Thursday was my last trip into Kibera…for now. While Katie and Margaret needed to meet with a couple of the women, I was just there since it was my last opportunity to spend time with the women. I brought my guitar because I had promised to teach a couple of the women some tunes, so while the other interns met, I serenaded the other women. A couple of them were hanging out just outside of the WEEP center, taking a break from studying and practicing how to sew in a straight line. They were painting each others fingernails and toenails with a silver glitter nailpolish, which I can only assume was donated by one of the HEART teams that came to visit this summer. Street kids were playing a few feet away. They saw me pull out my guitar and their eyes lit up in interest. One girl in particular was captivated as soon as I started to strum. She admired from afar for a little while, but she slowly made her way up to me…Soon right by my side…staring at the guitar. I had fun looking deep into her eyes, pondering her story, as she listened to me play.
Because I kept asking for Everlyne, one of the WEEP women that was going to make me a sweater, one of the women finally called me into the preschool where Everlyne was eating. As I peeked in the door, I did a double take on Everlyne because she was hiding in the corner.
We exchanged smiles and laughed and hugged. It was so good to see her. She is a spectacular woman. We proceeded to talk about the sweater she was going to make me, and before I knew it, we were sitting in chairs…I was strumming the guitar…and we were talking about a million different topics. We talked about how faithful God is, our families, how she sees me as a daughter… It was wonderful. We must have spent a couple of hours talking. It was so easy and delightful to spend my afternoon with her. We shared in laughs as much as we did in stories, and she encouraged me greatly. She even talked about David from the Bible, and I told her how he is my favorite character from the Bible. It was so nice that our conversation was not limited because of language, cultural differences, or age difference.
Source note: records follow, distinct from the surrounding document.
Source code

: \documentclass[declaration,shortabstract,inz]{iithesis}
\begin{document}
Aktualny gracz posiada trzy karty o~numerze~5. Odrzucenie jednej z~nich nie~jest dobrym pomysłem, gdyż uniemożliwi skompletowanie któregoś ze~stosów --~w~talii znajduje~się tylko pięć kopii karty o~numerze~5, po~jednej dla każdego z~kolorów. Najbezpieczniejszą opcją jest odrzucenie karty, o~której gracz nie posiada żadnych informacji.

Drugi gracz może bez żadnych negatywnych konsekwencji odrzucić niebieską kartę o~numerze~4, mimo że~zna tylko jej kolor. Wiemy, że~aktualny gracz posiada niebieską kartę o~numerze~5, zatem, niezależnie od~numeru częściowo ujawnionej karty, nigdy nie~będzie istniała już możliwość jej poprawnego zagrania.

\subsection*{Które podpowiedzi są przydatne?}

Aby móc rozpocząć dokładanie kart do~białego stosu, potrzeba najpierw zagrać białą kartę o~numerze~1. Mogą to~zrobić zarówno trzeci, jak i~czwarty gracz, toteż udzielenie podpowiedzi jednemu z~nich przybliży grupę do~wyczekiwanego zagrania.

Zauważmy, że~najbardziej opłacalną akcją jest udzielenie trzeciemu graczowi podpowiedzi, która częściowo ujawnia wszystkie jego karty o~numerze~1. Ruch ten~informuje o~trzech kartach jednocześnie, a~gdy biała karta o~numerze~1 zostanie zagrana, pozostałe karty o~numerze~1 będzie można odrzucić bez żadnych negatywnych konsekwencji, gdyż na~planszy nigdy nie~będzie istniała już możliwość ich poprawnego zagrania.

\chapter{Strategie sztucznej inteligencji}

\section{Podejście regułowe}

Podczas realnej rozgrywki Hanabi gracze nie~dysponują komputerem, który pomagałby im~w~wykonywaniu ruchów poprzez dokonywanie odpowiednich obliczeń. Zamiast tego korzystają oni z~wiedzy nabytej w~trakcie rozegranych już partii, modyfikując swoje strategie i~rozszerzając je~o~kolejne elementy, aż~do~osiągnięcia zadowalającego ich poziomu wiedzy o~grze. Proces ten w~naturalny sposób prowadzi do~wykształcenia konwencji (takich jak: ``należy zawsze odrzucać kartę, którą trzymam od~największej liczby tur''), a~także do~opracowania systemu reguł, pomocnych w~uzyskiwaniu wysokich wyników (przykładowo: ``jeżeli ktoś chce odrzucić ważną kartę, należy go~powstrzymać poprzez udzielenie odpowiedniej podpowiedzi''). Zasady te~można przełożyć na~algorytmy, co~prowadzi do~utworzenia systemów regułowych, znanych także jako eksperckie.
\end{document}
The entire time that I was chatting with Everlyne, the little girl that was captivated by the guitar was peeking her head in the door. She heard my music and slowly scooted her way into the room, back glued to the wall the entire time. I kept smiling at her over and over. She was adorable. She finally shyly came up to me and looked into my eyes, then back at the guitar, then back into my eyes. I would ask her “Sasa?” and “Habari?” (What’s up?) but without response. Then she got comfortable enough to rest her hands on my knee, so I gently took her hand and ran it against the strings of the guitar to strum it.That was enough—she loved it! She strummed and strummed and strummed. I rubbed her soft cheeks and covered her head with my hand. She smiled at me, and when I asked her “Sasa?” she adorably said “Poa.” (Nothing). It wasn’t long before we would play in and out of my coversation with Everlyne. She would come running up to me with a big smile on her face. As I got ready to leave, she motioned for me to pick her up…which, of course, I did. She was so light and felt so natural in my arms. Then I tossed her up in the air and looked into her eyes, pushing her nose like a little button. When I put her down to leave, she grabbed my hand and wouldn’t let go. It was hard to leave. Another piece of my heart was left in Kibera. I am starting to think I am not going to have a heart left!
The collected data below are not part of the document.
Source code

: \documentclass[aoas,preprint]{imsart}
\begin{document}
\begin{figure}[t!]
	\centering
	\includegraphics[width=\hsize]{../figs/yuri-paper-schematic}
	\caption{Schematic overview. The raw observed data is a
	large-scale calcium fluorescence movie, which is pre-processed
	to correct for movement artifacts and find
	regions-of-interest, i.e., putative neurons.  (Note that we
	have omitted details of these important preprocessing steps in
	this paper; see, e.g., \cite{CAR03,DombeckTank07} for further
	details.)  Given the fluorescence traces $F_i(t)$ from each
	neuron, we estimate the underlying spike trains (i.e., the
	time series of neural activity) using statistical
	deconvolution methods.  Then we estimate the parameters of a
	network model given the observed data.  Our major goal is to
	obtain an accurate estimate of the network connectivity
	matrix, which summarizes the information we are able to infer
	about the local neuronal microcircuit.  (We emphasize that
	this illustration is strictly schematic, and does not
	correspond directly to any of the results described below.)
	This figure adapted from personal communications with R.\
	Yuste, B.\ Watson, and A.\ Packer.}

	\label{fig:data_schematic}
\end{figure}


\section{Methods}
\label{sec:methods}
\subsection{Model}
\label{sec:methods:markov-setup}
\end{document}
Thankfully, I got to see many of the WEEP women and their children at the Kids Fun Day we held for the WEEP women and their children at the Giraffe Center. Katie, Margaret, and I ran the show of about 100 women and children, as we organized them all to see the giraffes and eat lunch. By the grace of God, everything panned out smoothly, and everyone had a great time. We even finished early!
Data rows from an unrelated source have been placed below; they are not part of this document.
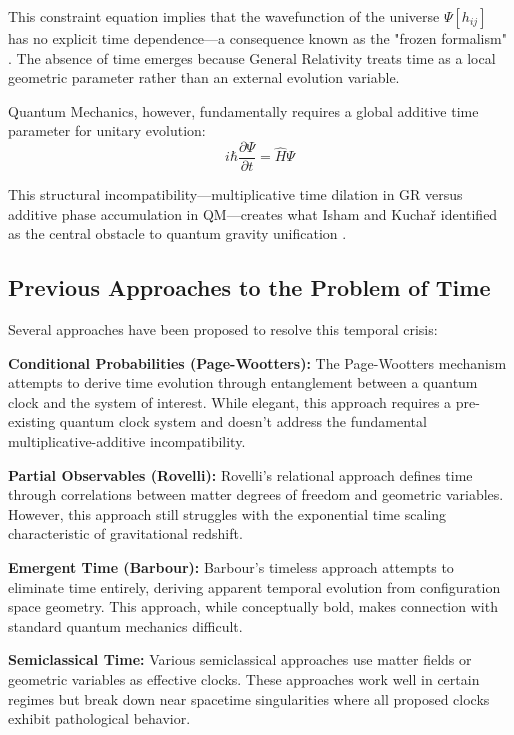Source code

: \documentclass[12pt,a4paper]{article}
\begin{document}
This constraint equation implies that the wavefunction of the universe $\Psi[h_{ij}]$ has no explicit time dependence—a consequence known as the "frozen formalism" \cite{Barbour1999}. The absence of time emerges because General Relativity treats time as a local geometric parameter rather than an external evolution variable.

Quantum Mechanics, however, fundamentally requires a global additive time parameter for unitary evolution:
\begin{equation}
i\hbar \frac{\partial \Psi}{\partial t} = \hat{H} \Psi
\label{eq:schrodinger}
\end{equation}

This structural incompatibility—multiplicative time dilation in GR versus additive phase accumulation in QM—creates what Isham and Kuchař identified as the central obstacle to quantum gravity unification \cite{Kuchar1992}.

\subsection{Previous Approaches to the Problem of Time}

Several approaches have been proposed to resolve this temporal crisis:

\textbf{Conditional Probabilities (Page-Wootters):} The Page-Wootters mechanism \cite{Page1983} attempts to derive time evolution through entanglement between a quantum clock and the system of interest. While elegant, this approach requires a pre-existing quantum clock system and doesn't address the fundamental multiplicative-additive incompatibility.

\textbf{Partial Observables (Rovelli):} Rovelli's relational approach \cite{Rovelli2002} defines time through correlations between matter degrees of freedom and geometric variables. However, this approach still struggles with the exponential time scaling characteristic of gravitational redshift.

\textbf{Emergent Time (Barbour):} Barbour's timeless approach \cite{Barbour1999} attempts to eliminate time entirely, deriving apparent temporal evolution from configuration space geometry. This approach, while conceptually bold, makes connection with standard quantum mechanics difficult.

\textbf{Semiclassical Time:} Various semiclassical approaches use matter fields or geometric variables as effective clocks. These approaches work well in certain regimes but break down near spacetime singularities where all proposed clocks exhibit pathological behavior.
\end{document}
This Kids Fun Day was supported by an 11 year old girl, who has decided for the past couple of years that instead of receiving gifts for her birthday, she would take money people gave to her to help children in Africa. Isn’t that precious? And that’s exactly what she did! These kids would have never had the opportunity to spend their Saturday at the Giraffe Center with a PB&J lunch. It was a special treat for them…especially considering that some of them may have otherwise not even set foot out of the slums where they live. How awesome that an 11 year old could give so radically! Asante sana, Alex.